The Nvidia Ampere architecture will be the next major upgrade for GPUs from Team Green, and will find its way into the upcoming GeForce RTX 3080 Ti, RTX 3080, RTX 3070 and RTX 3060 graphics cards. Or perhaps Nvidia will throw us all a curveball again and change the model numbers. Whatever. The GPUs should rank high on our GPU hierarchy and list of the best graphics cards. Ampere is coming to consumers, and Nvidia CEO Jensen Huang unveiled the data center focused A100 on May 14 giving us a taste of what's to come. Here's what we know about Ampere, including potential specifications, release date, price, features, and more.
First, it's important to note that all of the rumors and leaks of the past year or so are unconfirmed, and any claims of pricing are complete fabrications/guesses. Outside of the GA100, Nvidia A100, DGX A100 and related parts, no concrete information has been released. No GPU company releases pricing details months in advance of a product's launch. Nvidia is very tight lipped about what it's working on, and the transition from the Turing to Ampere architecture is going to be particularly big for the company. For example, the GA100 GPU isn't the same as consumer models, and it has no ray tracing hardware, so while we can estimate where Nvidia may go on other Ampere GPUs, nothing is certain.

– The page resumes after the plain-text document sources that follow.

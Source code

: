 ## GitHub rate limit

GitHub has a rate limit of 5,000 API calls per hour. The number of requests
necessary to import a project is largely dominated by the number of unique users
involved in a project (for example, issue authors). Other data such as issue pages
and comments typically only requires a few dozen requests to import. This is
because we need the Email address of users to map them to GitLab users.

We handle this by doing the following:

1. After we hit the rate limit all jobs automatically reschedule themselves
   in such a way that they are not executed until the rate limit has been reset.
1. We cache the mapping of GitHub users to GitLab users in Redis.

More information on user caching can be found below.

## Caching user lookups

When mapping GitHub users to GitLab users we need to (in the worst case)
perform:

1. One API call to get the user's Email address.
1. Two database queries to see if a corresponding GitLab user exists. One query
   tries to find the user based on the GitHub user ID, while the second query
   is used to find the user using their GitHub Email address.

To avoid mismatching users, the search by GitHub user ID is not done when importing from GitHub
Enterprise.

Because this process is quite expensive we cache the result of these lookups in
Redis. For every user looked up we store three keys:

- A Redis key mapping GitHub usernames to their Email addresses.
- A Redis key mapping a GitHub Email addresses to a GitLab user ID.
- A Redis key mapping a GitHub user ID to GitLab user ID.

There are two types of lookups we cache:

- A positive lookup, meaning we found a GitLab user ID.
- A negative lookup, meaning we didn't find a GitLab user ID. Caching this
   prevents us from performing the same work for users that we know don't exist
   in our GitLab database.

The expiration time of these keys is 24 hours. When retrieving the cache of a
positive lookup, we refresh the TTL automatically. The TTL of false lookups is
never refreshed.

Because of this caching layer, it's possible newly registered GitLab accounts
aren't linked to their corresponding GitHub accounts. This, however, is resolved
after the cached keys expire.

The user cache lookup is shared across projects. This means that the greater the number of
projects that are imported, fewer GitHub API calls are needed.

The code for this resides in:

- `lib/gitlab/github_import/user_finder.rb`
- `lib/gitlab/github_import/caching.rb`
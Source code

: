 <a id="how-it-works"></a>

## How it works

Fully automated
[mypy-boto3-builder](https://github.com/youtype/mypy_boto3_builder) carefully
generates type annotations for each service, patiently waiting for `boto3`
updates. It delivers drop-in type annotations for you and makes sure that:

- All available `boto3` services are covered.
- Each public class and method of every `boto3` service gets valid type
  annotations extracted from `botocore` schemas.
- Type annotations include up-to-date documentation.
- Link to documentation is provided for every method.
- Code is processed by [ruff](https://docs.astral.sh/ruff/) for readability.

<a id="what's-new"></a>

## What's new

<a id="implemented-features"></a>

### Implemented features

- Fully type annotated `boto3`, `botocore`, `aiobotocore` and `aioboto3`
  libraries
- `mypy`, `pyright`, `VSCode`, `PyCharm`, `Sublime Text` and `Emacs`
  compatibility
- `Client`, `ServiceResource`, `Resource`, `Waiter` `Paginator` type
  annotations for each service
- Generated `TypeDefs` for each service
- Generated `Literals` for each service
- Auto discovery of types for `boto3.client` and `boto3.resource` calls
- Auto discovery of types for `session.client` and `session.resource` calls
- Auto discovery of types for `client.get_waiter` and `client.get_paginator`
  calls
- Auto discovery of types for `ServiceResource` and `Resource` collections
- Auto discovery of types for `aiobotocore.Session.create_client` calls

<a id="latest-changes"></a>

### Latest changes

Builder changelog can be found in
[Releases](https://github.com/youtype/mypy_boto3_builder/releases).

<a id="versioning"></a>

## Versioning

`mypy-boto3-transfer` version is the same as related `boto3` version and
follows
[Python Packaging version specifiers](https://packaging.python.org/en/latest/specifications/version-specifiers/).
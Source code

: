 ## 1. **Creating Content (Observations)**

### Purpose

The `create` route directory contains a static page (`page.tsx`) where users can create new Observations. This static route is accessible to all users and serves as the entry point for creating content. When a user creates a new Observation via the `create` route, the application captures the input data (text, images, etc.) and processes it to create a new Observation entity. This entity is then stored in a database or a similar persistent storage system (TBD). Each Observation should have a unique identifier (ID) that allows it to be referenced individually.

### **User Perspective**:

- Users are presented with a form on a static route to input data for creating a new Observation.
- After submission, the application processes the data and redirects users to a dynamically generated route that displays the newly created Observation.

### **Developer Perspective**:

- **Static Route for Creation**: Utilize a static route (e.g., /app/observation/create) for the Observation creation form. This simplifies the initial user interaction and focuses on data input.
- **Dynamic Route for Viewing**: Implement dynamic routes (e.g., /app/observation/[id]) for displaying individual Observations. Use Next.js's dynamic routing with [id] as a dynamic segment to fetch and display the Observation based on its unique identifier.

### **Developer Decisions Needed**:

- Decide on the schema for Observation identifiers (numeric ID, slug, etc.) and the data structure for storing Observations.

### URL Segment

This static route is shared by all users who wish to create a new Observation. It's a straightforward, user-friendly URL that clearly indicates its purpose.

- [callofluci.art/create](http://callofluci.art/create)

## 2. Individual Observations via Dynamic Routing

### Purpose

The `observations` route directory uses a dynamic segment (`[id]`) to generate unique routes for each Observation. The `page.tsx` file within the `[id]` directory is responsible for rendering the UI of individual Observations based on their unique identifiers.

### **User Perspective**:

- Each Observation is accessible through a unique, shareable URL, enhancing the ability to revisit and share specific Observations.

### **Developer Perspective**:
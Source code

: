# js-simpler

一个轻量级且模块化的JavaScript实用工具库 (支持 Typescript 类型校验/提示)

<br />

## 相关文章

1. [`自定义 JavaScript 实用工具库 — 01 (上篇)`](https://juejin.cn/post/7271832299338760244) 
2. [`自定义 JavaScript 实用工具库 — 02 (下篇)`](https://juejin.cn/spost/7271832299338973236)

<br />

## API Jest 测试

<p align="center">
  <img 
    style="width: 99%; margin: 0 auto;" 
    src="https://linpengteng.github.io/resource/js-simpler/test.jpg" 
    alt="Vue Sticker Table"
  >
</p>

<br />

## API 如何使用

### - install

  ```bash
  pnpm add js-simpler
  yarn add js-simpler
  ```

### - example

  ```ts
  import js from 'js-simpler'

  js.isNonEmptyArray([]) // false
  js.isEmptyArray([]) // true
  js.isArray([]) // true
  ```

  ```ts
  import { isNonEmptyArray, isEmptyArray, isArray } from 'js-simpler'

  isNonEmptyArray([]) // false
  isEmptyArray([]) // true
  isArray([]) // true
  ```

We're as excited as anyone about Nvidia's next generation GPU architecture, but we also want to separate fact from fiction. There's precious little of the former that can be proven, and potentially plenty of the latter, so take everything with a grain of salt. Let's also point out that Ampere is critical for Nvidia, on many levels. Recently, in its Super Spring laptops announcement, Nvidia revealed that "15 million RTX GPUs" have been sold. That sounds nice, but damn if that doesn't seem awfully low for a GPU architecture that's been around for over 18 months.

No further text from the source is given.